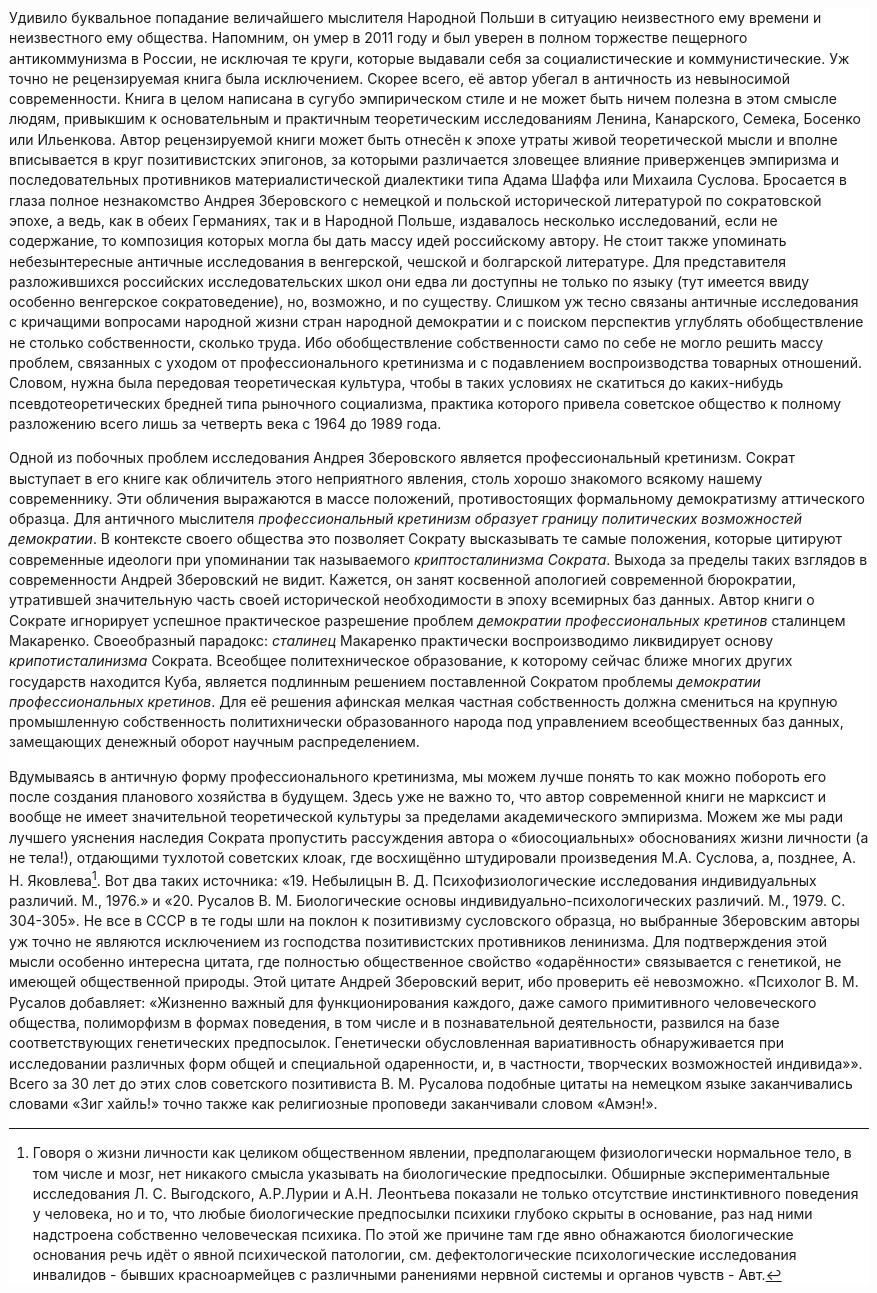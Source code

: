 Удивило буквальное попадание величайшего мыслителя Народной Польши в ситуацию неизвестного ему времени и неизвестного ему общества. Напомним, он умер в 2011 году и был уверен в полном торжестве пещерного антикоммунизма в России, не исключая те круги, которые выдавали себя за социалистические и коммунистические. Уж точно не рецензируемая книга была исключением. Скорее всего, её автор убегал в античность из невыносимой современности. Книга в целом написана в сугубо эмпирическом стиле и не может быть ничем полезна в этом смысле людям, привыкшим к основательным и практичным теоретическим исследованиям Ленина, Канарского, Семека, Босенко или Ильенкова. Автор рецензируемой книги может быть отнесён к эпохе утраты живой теоретической мысли и вполне вписывается в круг позитивистских эпигонов, за которыми различается зловещее влияние приверженцев эмпиризма и последовательных противников материалистической диалектики типа Адама Шаффа или Михаила Суслова. Бросается в глаза полное незнакомство Андрея Зберовского с немецкой и польской исторической литературой по сократовской эпохе, а ведь, как в обеих Германиях, так и в Народной Польше, издавалось несколько исследований, если не содержание, то композиция которых могла бы дать массу идей российскому автору. Не стоит также упоминать небезынтересные античные исследования в венгерской, чешской и болгарской литературе. Для представителя разложившихся российских исследовательских школ они едва ли доступны не только по языку (тут имеется ввиду особенно венгерское сократоведение), но, возможно, и по существу. Слишком уж тесно связаны античные исследования с кричащими вопросами народной жизни стран народной демократии и с поиском перспектив углублять обобществление не столько собственности, сколько труда. Ибо обобществление собственности само по себе не могло решить массу проблем, связанных с уходом от профессионального кретинизма и с подавлением воспроизводства товарных отношений. Словом, нужна была передовая теоретическая культура, чтобы в таких условиях не скатиться до каких-нибудь псевдотеоретических бредней типа рыночного социализма, практика которого привела советское общество к полному разложению всего лишь за четверть века с 1964 до 1989 года.

Одной из побочных проблем исследования Андрея Зберовского является профессиональный кретинизм. Сократ выступает в его книге как обличитель этого неприятного явления, столь хорошо знакомого всякому нашему современнику. Эти обличения выражаются в массе положений, противостоящих формальному демократизму аттического образца. Для античного мыслителя *профессиональный кретинизм образует границу политических возможностей демократии*. В контексте своего общества это позволяет Сократу высказывать те самые положения, которые цитируют современные идеологи при упоминании так называемого *криптосталинизма Сократа*. Выхода за пределы таких взглядов в современности Андрей Зберовский не видит. Кажется, он занят косвенной апологией современной бюрократии, утратившей значительную часть своей исторической необходимости в эпоху всемирных баз данных. Автор книги о Сократе игнорирует успешное практическое разрешение проблем *демократии профессиональных кретинов* сталинцем Макаренко. Своеобразный парадокс: *сталинец* Макаренко практически воспроизводимо ликвидирует основу *крипотисталинизма* Сократа. Всеобщее политехническое образование, к которому сейчас ближе многих других государств находится Куба, является подлинным решением поставленной Сократом проблемы *демократии профессиональных кретинов*. Для её решения афинская мелкая частная собственность должна смениться на крупную промышленную собственность политихнически образованного народа под управлением всеобщественных баз данных, замещающих денежный оборот научным распределением.

Вдумываясь в античную форму профессионального кретинизма, мы можем лучше понять то как можно побороть его после создания планового хозяйства в будущем. Здесь уже не важно то, что автор современной книги не марксист и вообще не имеет значительной теоретической культуры за пределами академического эмпиризма. Можем же мы ради лучшего уяснения наследия Сократа пропустить рассуждения автора о «биосоциальных» обоснованиях жизни личности (а не тела!), отдающими тухлотой советских клоак, где восхищённо штудировали произведения М.А. Суслова, а, позднее, А. Н. Яковлева[^3]. Вот два таких источника: «19. Небылицын В. Д. Психофизиологические исследования индивидуальных различий. М., 1976.» и «20. Русалов В. М. Биологические основы индивидуально-психологических различий. М., 1979. С. 304-305». Не все в СССР в те годы шли на поклон к позитивизму сусловского образца, но выбранные Зберовским авторы уж точно не являются исключением из господства позитивистских противников ленинизма. Для подтверждения этой мысли особенно интересна цитата, где полностью общественное свойство «одарённости» связывается с генетикой, не имеющей общественной природы. Этой цитате Андрей Зберовский верит, ибо проверить её невозможно. «Психолог В. М. Русалов добавляет: «Жизненно важный для функционирования каждого, даже самого примитивного человеческого общества, полиморфизм в формах поведения, в том числе и в познавательной деятельности, развился на базе соответствующих генетических предпосылок. Генетически обусловленная вариативность обнаруживается при исследовании различных форм общей и специальной одаренности, и, в частности, творческих возможностей индивида»». Всего за 30 лет до этих слов советского позитивиста В. М. Русалова подобные цитаты на немецком языке заканчивались словами «Зиг хайль!» точно также как религиозные проповеди заканчивали словом «Амэн!».


[^1]: Здесь и далее цитируется российский перевод Миколая Загорского - Авт.
[^2]: «Семек» - заимствование польского написания через белорусский язык. «Щемек» - лучшая для российского читателя передача польского озвучивания фамилии - Авт.
[^3]: Говоря о жизни личности как целиком общественном явлении, предполагающем физиологически нормальное тело, в том числе и мозг, нет никакого смысла указывать на биологические предпосылки. Обширные экспериментальные исследования Л. С. Выгодского, А.Р.Лурии и А.Н. Леонтьева показали не только отсутствие инстинктивного поведения у человека, но и то, что любые биологические предпосылки психики глубоко скрыты в основание, раз над ними надстроена собственно человеческая психика. По этой же причине там где явно обнажаются биологические основания речь идёт о явной психической патологии, см. дефектологические психологические исследования инвалидов - бывших красноармейцев с различными ранениями нервной системы и органов чувств - Авт.
[^4]: К слову сказать, труды «отца истории» Геродота и Фукидида как документы относятся в истории сразу к двум «ведомствам». Они письменный источник для своего времени, они же первый выраженный образец собственно исторического знания - Авт.
[^5]: Выступление в Национальном Собрании 10 мая 1793 г., см. Robespierre. Textes choisis. V. II. Paris, 1973.
[^6]: То есть со всеми теми, кто более-менее успешно представлял линию ортодоксального марксизма в противостоянии агрессивным эмпирикам типа Адама Шаффа(ПНР), Желю Желева(НРБ), Оты Шика(ЧССР), Михаила Суслова(СССР). Значительных успехов в этом направлении добились Мария Злотина, Валерий Босенко и Анатолий Канарский на Украине, Михаил Лифшиц и Эвальд Ильенков в России, Марек Семек и Станислав Раинко в Польше- Авт.
[^7]: Многозначительный украинский оборот аналогичный польскому bo trzeba, который можно перевести несколькими способами: «так установлено»/«такова потребность»/«так как надо».
[^8]: Наиболее вероятен яд, заготовленный из травы conīum maculātum - Авт.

===============

What you need to do. Would you return the whole listing exactly, without the pictures?

Response to the task.
Source code

: Удивило буквальное попадание величайшего мыслителя Народной Польши в ситуацию неизвестного ему времени и неизвестного ему общества. Напомним, он умер в 2011 году и был уверен в полном торжестве пещерного антикоммунизма в России, не исключая те круги, которые выдавали себя за социалистические и коммунистические. Уж точно не рецензируемая книга была исключением. Скорее всего, её автор убегал в античность из невыносимой современности. Книга в целом написана в сугубо эмпирическом стиле и не может быть ничем полезна в этом смысле людям, привыкшим к основательным и практичным теоретическим исследованиям Ленина, Канарского, Семека, Босенко или Ильенкова. Автор рецензируемой книги может быть отнесён к эпохе утраты живой теоретической мысли и вполне вписывается в круг позитивистских эпигонов, за которыми различается зловещее влияние приверженцев эмпиризма и последовательных противников материалистической диалектики типа Адама Шаффа или Михаила Суслова. Бросается в глаза полное незнакомство Андрея Зберовского с немецкой и польской исторической литературой по сократовской эпохе, а ведь, как в обеих Германиях, так и в Народной Польше, издавалось несколько исследований, если не содержание, то композиция которых могла бы дать массу идей российскому автору. Не стоит также упоминать небезынтересные античные исследования в венгерской, чешской и болгарской литературе. Для представителя разложившихся российских исследовательских школ они едва ли доступны не только по языку (тут имеется ввиду особенно венгерское сократоведение), но, возможно, и по существу. Слишком уж тесно связаны античные исследования с кричащими вопросами народной жизни стран народной демократии и с поиском перспектив углублять обобществление не столько собственности, сколько труда. Ибо обобществление собственности само по себе не могло решить массу проблем, связанных с уходом от профессионального кретинизма и с подавлением воспроизводства товарных отношений. Словом, нужна была передовая теоретическая культура, чтобы в таких условиях не скатиться до каких-нибудь псевдотеоретических бредней типа рыночного социализма, практика которого привела советское общество к полному разложению всего лишь за четверть века с 1964 до 1989 года.

Одной из побочных проблем исследования Андрея Зберовского является профессиональный кретинизм. Сократ выступает в его книге как обличитель этого неприятного явления, столь хорошо знакомого всякому нашему современнику. Эти обличения выражаются в массе положений, противостоящих формальному демократизму аттического образца. Для античного мыслителя *профессиональный кретинизм образует границу политических возможностей демократии*. В контексте своего общества это позволяет Сократу высказывать те самые положения, которые цитируют современные идеологи при упоминании так называемого *криптосталинизма Сократа*. Выхода за пределы таких взглядов в современности Андрей Зберовский не видит. Кажется, он занят косвенной апологией современной бюрократии, утратившей значительную часть своей исторической необходимости в эпоху всемирных баз данных. Автор книги о Сократе игнорирует успешное практическое разрешение проблем *демократии профессиональных кретинов* сталинцем Макаренко. Своеобразный парадокс: *сталинец* Макаренко практически воспроизводимо ликвидирует основу *крипотисталинизма* Сократа. Всеобщее политехническое образование, к которому сейчас ближе многих других государств находится Куба, является подлинным решением поставленной Сократом проблемы *демократии профессиональных кретинов*. Для её решения афинская мелкая частная собственность должна смениться на крупную промышленную собственность политихнически образованного народа под управлением всеобщественных баз данных, замещающих денежный оборот научным распределением.

Вдумываясь в античную форму профессионального кретинизма, мы можем лучше понять то как можно побороть его после создания планового хозяйства в будущем. Здесь уже не важно то, что автор современной книги не марксист и вообще не имеет значительной теоретической культуры за пределами академического эмпиризма. Можем же мы ради лучшего уяснения наследия Сократа пропустить рассуждения автора о «биосоциальных» обоснованиях жизни личности (а не тела!), отдающими тухлотой советских клоак, где восхищённо штудировали произведения М.А. Суслова, а, позднее, А. Н. Яковлева[^3]. Вот два таких источника: «19. Небылицын В. Д. Психофизиологические исследования индивидуальных различий. М., 1976.» и «20. Русалов В. М. Биологические основы индивидуально-психологических различий. М., 1979. С. 304-305». Не все в СССР в те годы шли на поклон к позитивизму сусловского образца, но выбранные Зберовским авторы уж точно не являются исключением из господства позитивистских противников ленинизма. Для подтверждения этой мысли особенно интересна цитата, где полностью общественное свойство «одарённости» связывается с генетикой, не имеющей общественной природы. Этой цитате Андрей Зберовский верит, ибо проверить её невозможно. «Психолог В. М. Русалов добавляет: «Жизненно важный для функционирования каждого, даже самого примитивного человеческого общества, полиморфизм в формах поведения, в том числе и в познавательной деятельности, развился на базе соответствующих генетических предпосылок. Генетически обусловленная вариативность обнаруживается при исследовании различных форм общей и специальной одаренности, и, в частности, творческих возможностей индивида»». Всего за 30 лет до этих слов советского позитивиста В. М. Русалова подобные цитаты на немецком языке заканчивались словами «Зиг хайль!» точно также как религиозные проповеди заканчивали словом «Амэн!».


[^1]: Здесь и далее цитируется российский перевод Миколая Загорского - Авт.
[^2]: «Семек» - заимствование польского написания через белорусский язык. «Щемек» - лучшая для российского читателя передача польского озвучивания фамилии - Авт.
[^3]: Говоря о жизни личности как целиком общественном явлении, предполагающем физиологически нормальное тело, в том числе и мозг, нет никакого смысла указывать на биологические предпосылки. Обширные экспериментальные исследования Л. С. Выгодского, А.Р.Лурии и А.Н. Леонтьева показали не только отсутствие инстинктивного поведения у человека, но и то, что любые биологические предпосылки психики глубоко скрыты в основание, раз над ними надстроена собственно человеческая психика. По этой же причине там где явно обнажаются биологические основания речь идёт о явной психической патологии, см. дефектологические психологические исследования инвалидов - бывших красноармейцев с различными ранениями нервной системы и органов чувств - Авт.
[^4]: К слову сказать, труды «отца истории» Геродота и Фукидида как документы относятся в истории сразу к двум «ведомствам». Они письменный источник для своего времени, они же первый выраженный образец собственно исторического знания - Авт.
[^5]: Выступление в Национальном Собрании 10 мая 1793 г., см. Robespierre. Textes choisis. V. II. Paris, 1973.
[^6]: То есть со всеми теми, кто более-менее успешно представлял линию ортодоксального марксизма в противостоянии агрессивным эмпирикам типа Адама Шаффа(ПНР), Желю Желева(НРБ), Оты Шика(ЧССР), Михаила Суслова(СССР). Значительных успехов в этом направлении добились Мария Злотина, Валерий Босенко и Анатолий Канарский на Украине, Михаил Лифшиц и Эвальд Ильенков в России, Марек Семек и Станислав Раинко в Польше- Авт.
[^7]: Многозначительный украинский оборот аналогичный польскому bo trzeba, который можно перевести несколькими способами: «так установлено»/«такова потребность»/«так как надо».
[^8]: Наиболее вероятен яд, заготовленный из травы conīum maculātum - Авт.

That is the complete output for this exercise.